I finally saw Leo McCarey's half-silly, half-sophisticated An Affair to Remember (1957) last night, and aside from the troupe of plucky multicultural youths who regale a bedridden Deborah Kerr with shrill holiday songs, the thing that stands out most is the movie's use of offscreen space. Examples abound throughout the film. Significantly, the artworks painted by Cary Grant's character, impetuous lothario Nickie Ferrante, are never seen directly onscreen: we receive only glimpses of them cut off by the edge of the frame, and even when we catch sight of the most narratively crucial painting (which finally reveals to Ferrante how the titular affair was impeded), we only see it reflected in a mirror as the camera pans slightly, subtly to the right. The death of a major character takes place entirely offscreen, and the accident that cruelly injures Deborah Kerr's character is suggested only by Kerr racing offscreen to the right, followed by a screech of tires and a plethora of screams on the soundtrack. There are actually several considerable pleasures that the movie offers—among them Kerr's and Grant's heavily-improvised rapport, which does seem remarkably different from the scripted banter that characters in romantic comedies from the 1950s were too often forced to recite—but this suggestive use of offscreen space may be McCarey's and cinematographer Milton Krasner's finest achievement with An Affair to Remember.

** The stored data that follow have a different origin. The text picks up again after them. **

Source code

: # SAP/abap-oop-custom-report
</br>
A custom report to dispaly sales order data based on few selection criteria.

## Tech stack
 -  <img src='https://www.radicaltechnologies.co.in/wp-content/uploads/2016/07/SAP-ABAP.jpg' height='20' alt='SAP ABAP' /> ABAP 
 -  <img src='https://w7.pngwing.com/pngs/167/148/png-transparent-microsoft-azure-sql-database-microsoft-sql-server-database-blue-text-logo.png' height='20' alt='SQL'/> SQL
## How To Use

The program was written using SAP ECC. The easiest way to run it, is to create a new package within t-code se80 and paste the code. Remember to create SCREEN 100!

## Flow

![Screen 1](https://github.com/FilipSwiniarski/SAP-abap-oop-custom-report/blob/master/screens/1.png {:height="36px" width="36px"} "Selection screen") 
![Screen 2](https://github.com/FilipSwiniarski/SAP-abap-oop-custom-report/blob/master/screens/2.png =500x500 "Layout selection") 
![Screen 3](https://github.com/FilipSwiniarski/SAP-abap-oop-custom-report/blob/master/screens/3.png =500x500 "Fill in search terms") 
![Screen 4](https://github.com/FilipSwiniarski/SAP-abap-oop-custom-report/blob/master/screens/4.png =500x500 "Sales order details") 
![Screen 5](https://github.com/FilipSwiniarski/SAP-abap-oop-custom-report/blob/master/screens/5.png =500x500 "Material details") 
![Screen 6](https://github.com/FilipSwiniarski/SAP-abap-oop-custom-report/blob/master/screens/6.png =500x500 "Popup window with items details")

While the canny use of offscreen space could simply be passed off as a concession to censors at the time (the more carnal aspects of the affair of course could not be depicted onscreen, nor could the movie's most violent moments), it in fact ties in closely to the emotional states of the two main characters. For them—or, at least, for Kerr's character, an aspiring singer engaged to a prominent businessman—tact and a sense of domestic obligation are primary concerns. Though both characters are engaged to other people when they first meet, it is Kerr's singer, Terry McKay, who initially resists Ferrante's advances, unwilling to betray her fiance's trust. And although Ferrante is a notorious playboy who, though engaged to one of the richest heiresses in the United States, flirts unabashedly with beautiful women, he tries to keep these romantic conquests out of the public eye, maintaining a show of marital fidelity that practically everyone knows is a sham. So both characters, unable to resist their attraction to each other, still hope to keep their relationship “offscreen”—hidden away from the voyeurs around them, the public audience.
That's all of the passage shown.